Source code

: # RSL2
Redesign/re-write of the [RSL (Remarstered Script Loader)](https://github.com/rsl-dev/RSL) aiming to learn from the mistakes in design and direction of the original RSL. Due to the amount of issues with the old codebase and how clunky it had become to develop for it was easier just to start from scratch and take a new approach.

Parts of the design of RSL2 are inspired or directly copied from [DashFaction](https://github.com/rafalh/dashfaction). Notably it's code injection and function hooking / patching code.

* * *

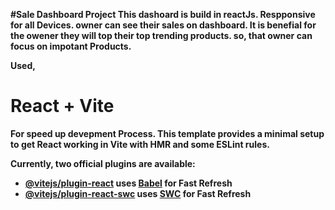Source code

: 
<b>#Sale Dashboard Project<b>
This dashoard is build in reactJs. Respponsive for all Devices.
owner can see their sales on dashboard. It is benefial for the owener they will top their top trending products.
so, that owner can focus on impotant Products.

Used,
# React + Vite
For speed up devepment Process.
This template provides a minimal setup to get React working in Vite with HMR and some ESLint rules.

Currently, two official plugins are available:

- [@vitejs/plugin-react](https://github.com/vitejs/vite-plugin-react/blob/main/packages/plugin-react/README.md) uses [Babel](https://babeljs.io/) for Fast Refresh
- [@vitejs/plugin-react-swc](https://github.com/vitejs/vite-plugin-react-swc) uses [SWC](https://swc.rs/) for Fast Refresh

...

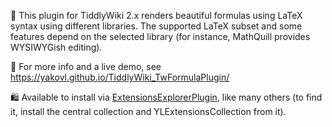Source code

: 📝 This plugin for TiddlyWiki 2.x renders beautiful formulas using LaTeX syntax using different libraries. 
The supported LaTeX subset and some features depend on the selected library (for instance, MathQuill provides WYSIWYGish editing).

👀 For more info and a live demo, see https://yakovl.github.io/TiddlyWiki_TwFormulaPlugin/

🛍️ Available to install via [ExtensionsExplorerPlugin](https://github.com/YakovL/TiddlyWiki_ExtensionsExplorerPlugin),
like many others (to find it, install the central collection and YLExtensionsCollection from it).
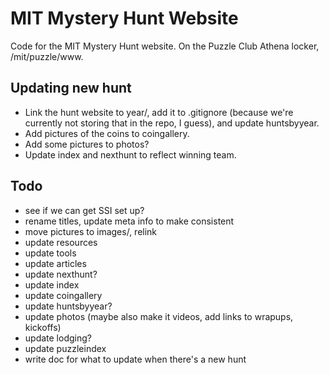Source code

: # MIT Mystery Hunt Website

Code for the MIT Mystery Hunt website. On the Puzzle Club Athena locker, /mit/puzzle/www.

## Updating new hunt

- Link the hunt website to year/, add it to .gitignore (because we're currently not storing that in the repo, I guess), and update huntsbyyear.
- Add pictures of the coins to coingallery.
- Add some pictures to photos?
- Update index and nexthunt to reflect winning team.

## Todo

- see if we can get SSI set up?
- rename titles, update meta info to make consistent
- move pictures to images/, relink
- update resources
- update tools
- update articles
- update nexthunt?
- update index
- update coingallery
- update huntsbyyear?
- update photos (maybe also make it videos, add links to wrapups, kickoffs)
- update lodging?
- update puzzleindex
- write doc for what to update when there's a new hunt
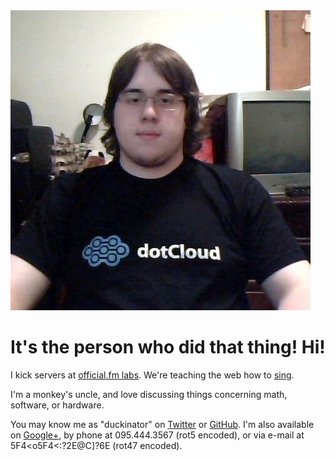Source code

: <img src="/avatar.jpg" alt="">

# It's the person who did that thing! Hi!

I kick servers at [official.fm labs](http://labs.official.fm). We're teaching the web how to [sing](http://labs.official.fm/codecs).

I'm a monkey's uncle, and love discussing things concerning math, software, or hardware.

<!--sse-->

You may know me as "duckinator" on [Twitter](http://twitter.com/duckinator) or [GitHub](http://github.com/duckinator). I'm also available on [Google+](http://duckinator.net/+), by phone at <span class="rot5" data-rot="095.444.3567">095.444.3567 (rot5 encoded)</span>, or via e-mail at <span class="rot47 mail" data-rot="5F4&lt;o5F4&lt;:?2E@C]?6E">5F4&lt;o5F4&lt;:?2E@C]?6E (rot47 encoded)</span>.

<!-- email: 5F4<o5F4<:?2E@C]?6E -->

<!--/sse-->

Assigned task – Count up the lines in the listing that hold the word "design", and give that number only.

Response for this exercise – 2